Task details —
Repeat every record exactly, but omit the images.
_ _ _ _ _
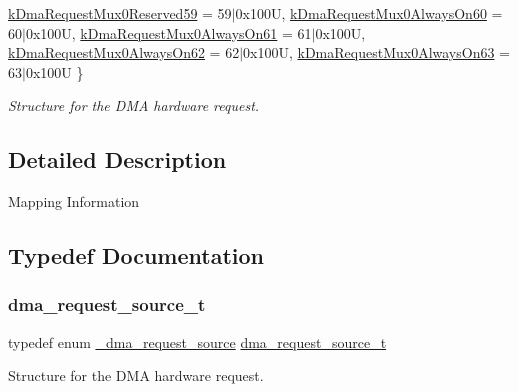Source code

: \begin{DoxyCompactItemize}
\mbox{\hyperlink{group__edma__request_ggafd16b7227cfdebb996c941d293ddd600adaf3ec64c4ecb1e4e377d5eb9ff28643}{k\+Dma\+Request\+Mux0\+Reserved59}} = 59$\vert$0x100U, 
\mbox{\hyperlink{group__edma__request_ggafd16b7227cfdebb996c941d293ddd600a9c0feedbdd307e2ecf1b118f9aa29b44}{k\+Dma\+Request\+Mux0\+Always\+On60}} = 60$\vert$0x100U, 
\mbox{\hyperlink{group__edma__request_ggafd16b7227cfdebb996c941d293ddd600a47ed5bdb2a57ea0b87fbf4ead12e6513}{k\+Dma\+Request\+Mux0\+Always\+On61}} = 61$\vert$0x100U, 
\newline
\mbox{\hyperlink{group__edma__request_ggafd16b7227cfdebb996c941d293ddd600aecd9228b52a4bf0f713213ce67d2610c}{k\+Dma\+Request\+Mux0\+Always\+On62}} = 62$\vert$0x100U, 
\mbox{\hyperlink{group__edma__request_ggafd16b7227cfdebb996c941d293ddd600a38ed8923b04a5e9c07be7bac63a168cb}{k\+Dma\+Request\+Mux0\+Always\+On63}} = 63$\vert$0x100U
 \}
\begin{DoxyCompactList}\small\item\em Structure for the D\+MA hardware request. \end{DoxyCompactList}\end{DoxyCompactItemize}


\subsection{Detailed Description}
Mapping Information 

\subsection{Typedef Documentation}
\mbox{\label{group__edma__request_ga87fac76863c6c941e6363236dde6f58e}} 
\subsubsection{\texorpdfstring{dma\_request\_source\_t}{dma\_request\_source\_t}}
{\footnotesize\ttfamily typedef enum \mbox{\hyperlink{group__edma__request_gafd16b7227cfdebb996c941d293ddd600}{\+\_\+dma\+\_\+request\+\_\+source}}  \mbox{\hyperlink{group__edma__request_ga87fac76863c6c941e6363236dde6f58e}{dma\+\_\+request\+\_\+source\+\_\+t}}}



Structure for the D\+MA hardware request.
_ _ _ _ _
Response for this exercise —
Source code

: \begin{DoxyCompactItemize}
\mbox{\hyperlink{group__edma__request_ggafd16b7227cfdebb996c941d293ddd600adaf3ec64c4ecb1e4e377d5eb9ff28643}{k\+Dma\+Request\+Mux0\+Reserved59}} = 59$\vert$0x100U, 
\mbox{\hyperlink{group__edma__request_ggafd16b7227cfdebb996c941d293ddd600a9c0feedbdd307e2ecf1b118f9aa29b44}{k\+Dma\+Request\+Mux0\+Always\+On60}} = 60$\vert$0x100U, 
\mbox{\hyperlink{group__edma__request_ggafd16b7227cfdebb996c941d293ddd600a47ed5bdb2a57ea0b87fbf4ead12e6513}{k\+Dma\+Request\+Mux0\+Always\+On61}} = 61$\vert$0x100U, 
\newline
\mbox{\hyperlink{group__edma__request_ggafd16b7227cfdebb996c941d293ddd600aecd9228b52a4bf0f713213ce67d2610c}{k\+Dma\+Request\+Mux0\+Always\+On62}} = 62$\vert$0x100U, 
\mbox{\hyperlink{group__edma__request_ggafd16b7227cfdebb996c941d293ddd600a38ed8923b04a5e9c07be7bac63a168cb}{k\+Dma\+Request\+Mux0\+Always\+On63}} = 63$\vert$0x100U
 \}
\begin{DoxyCompactList}\small\item\em Structure for the D\+MA hardware request. \end{DoxyCompactList}\end{DoxyCompactItemize}


\subsection{Detailed Description}
Mapping Information 

\subsection{Typedef Documentation}
\mbox{\label{group__edma__request_ga87fac76863c6c941e6363236dde6f58e}} 
\subsubsection{\texorpdfstring{dma\_request\_source\_t}{dma\_request\_source\_t}}
{\footnotesize\ttfamily typedef enum \mbox{\hyperlink{group__edma__request_gafd16b7227cfdebb996c941d293ddd600}{\+\_\+dma\+\_\+request\+\_\+source}}  \mbox{\hyperlink{group__edma__request_ga87fac76863c6c941e6363236dde6f58e}{dma\+\_\+request\+\_\+source\+\_\+t}}}



Structure for the D\+MA hardware request.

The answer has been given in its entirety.